The global constraint decomposition strategy [15,16,17] can be adopted to tackle with the QSC problem by considering the uncertainty of QoS. This typically involves dividing the WS composition process into two phases: decomposition of global constraints and local optimization selection. In the former phase, the global constraints are decomposed into a series of constraints imposed on each subtask only. Using these local constraints, the local selection process is carried out via optimization to quickly select best services while ensuring that global constraints are satisfied. When exceptions occur during running time, an appropriate substitution can be quickly identified by simply repeating the local selection process. The strategy is thus adaptable to dynamic environments to a certain extent. Chen et al. [18] proposed the instant recommendation approach to deal with manage uncertain QoS, which works by revealing the most reliable and robust services per the execution log of composite services, therefore, user demands can be fulfilled with higher probability. Hyunyoung et al. [19] also estimated actual QoS performance to a service based on the real transaction history rather than the QoS information published by its provider.

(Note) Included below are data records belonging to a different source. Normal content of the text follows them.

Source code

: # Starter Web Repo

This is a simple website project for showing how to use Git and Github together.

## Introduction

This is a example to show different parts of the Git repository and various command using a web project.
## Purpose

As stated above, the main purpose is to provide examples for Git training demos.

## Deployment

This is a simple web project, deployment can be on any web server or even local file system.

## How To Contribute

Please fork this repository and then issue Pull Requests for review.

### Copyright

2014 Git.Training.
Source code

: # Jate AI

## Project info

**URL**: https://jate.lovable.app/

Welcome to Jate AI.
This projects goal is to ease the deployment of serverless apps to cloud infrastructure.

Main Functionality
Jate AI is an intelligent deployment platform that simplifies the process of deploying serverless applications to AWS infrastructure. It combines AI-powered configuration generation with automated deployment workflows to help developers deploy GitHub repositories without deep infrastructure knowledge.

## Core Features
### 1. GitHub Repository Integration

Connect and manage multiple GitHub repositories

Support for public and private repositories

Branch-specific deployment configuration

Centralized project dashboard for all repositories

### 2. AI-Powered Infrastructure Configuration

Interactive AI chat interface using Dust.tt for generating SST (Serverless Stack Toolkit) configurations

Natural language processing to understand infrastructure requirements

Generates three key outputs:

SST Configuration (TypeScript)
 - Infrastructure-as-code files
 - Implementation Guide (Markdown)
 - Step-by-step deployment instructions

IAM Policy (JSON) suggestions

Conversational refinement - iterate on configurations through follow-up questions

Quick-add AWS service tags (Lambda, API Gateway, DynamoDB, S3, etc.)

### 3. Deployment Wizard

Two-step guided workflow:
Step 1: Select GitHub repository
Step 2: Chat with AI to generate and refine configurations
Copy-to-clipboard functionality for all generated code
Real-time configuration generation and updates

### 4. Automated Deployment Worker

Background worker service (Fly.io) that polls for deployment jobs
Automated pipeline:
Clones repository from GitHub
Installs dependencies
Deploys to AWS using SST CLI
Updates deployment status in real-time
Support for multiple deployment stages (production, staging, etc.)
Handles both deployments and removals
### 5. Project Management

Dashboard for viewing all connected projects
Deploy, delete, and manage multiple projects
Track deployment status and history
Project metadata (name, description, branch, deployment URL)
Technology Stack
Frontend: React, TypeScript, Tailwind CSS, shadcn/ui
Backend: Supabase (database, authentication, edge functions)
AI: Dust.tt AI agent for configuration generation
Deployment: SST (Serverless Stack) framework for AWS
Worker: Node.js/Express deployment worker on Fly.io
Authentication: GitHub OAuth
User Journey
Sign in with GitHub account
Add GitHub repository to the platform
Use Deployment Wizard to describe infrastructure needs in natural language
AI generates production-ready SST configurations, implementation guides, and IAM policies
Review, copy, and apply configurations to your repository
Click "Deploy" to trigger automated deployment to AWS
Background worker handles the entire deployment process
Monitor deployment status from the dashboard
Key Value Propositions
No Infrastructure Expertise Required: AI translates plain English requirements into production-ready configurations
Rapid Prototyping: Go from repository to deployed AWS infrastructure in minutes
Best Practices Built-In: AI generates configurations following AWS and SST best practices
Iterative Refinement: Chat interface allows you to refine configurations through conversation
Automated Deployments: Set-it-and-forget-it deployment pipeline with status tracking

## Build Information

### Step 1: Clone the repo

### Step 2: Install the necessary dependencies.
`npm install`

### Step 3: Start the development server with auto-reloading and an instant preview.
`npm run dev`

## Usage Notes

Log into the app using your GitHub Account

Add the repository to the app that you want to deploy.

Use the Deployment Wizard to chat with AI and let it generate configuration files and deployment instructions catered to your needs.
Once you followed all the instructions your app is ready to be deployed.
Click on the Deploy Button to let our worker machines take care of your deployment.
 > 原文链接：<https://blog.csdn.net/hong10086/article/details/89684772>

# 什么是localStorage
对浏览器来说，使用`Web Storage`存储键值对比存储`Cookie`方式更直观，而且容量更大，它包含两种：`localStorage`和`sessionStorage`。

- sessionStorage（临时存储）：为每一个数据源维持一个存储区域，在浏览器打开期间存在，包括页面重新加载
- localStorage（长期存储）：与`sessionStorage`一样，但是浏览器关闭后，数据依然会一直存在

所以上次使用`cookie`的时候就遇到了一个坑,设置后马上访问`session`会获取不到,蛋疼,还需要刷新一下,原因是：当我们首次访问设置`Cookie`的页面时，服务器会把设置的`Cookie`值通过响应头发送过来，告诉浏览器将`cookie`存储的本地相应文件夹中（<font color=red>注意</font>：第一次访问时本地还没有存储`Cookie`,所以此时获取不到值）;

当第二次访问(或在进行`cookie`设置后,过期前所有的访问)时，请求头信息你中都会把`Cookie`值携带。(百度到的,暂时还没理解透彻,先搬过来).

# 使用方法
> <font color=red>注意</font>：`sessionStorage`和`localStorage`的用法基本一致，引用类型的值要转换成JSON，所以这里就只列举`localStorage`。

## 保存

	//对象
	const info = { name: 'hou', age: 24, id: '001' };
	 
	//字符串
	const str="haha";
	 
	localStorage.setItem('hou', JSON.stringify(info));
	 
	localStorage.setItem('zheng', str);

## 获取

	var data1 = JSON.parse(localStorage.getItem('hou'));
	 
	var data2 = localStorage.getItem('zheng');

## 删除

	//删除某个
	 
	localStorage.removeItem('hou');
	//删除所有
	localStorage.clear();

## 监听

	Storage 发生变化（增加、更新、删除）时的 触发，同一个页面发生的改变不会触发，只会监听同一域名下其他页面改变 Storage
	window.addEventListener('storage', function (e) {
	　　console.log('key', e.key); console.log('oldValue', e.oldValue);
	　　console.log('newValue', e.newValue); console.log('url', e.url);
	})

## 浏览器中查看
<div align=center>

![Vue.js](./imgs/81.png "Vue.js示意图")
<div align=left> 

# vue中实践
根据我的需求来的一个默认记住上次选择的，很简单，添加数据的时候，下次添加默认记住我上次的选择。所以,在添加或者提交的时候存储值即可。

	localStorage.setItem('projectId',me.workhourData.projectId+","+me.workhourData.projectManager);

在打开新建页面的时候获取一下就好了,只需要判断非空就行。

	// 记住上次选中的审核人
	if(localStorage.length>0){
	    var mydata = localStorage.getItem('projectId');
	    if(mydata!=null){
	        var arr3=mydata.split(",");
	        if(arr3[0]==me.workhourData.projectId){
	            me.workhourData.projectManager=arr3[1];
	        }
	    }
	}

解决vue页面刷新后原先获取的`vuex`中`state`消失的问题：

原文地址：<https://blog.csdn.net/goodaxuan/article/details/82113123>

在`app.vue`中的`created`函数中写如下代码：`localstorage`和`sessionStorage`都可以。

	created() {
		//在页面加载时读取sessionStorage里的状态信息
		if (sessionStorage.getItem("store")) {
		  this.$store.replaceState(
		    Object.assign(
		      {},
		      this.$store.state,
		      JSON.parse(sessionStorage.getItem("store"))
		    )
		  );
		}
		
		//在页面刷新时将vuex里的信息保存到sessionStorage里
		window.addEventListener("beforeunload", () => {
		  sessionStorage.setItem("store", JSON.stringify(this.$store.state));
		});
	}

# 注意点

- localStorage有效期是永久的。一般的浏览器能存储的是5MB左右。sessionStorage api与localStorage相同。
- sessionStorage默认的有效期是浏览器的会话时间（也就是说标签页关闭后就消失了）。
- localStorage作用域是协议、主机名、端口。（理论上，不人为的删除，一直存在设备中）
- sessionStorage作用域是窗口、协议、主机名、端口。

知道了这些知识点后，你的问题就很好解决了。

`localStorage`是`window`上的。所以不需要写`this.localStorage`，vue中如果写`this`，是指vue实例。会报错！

Representing QoSs as multiple values or probability distributions may be a more straightforward way to resolve the uncertain QoS service composition problem. Wang et al. [6] and Shen et al. [20] used the cloud model to evaluate QoS uncertainty; three key parameters(expected value, entropy and hyper entropy) were used to characterize the stability of QoS, then to decrease the number of candidate or composite services, redundant services were pruned by Skyline computing. Skyline computing was also adopted by following work. Fu et al. [21] used an empirical distribution function to describe QoS uncertainty with special focus on stochastic dominance (SD) theory. The method discussed by Fu et al. [22] does not require the assumption that QoS has a specific distribution, and focuses on aggregating the QoS in a cumulative manner. Yu et al. [23] developed the novel p-dominant service skyline concept, which is computed based on a p-R-tree indexing structure and a dual-pruning scheme.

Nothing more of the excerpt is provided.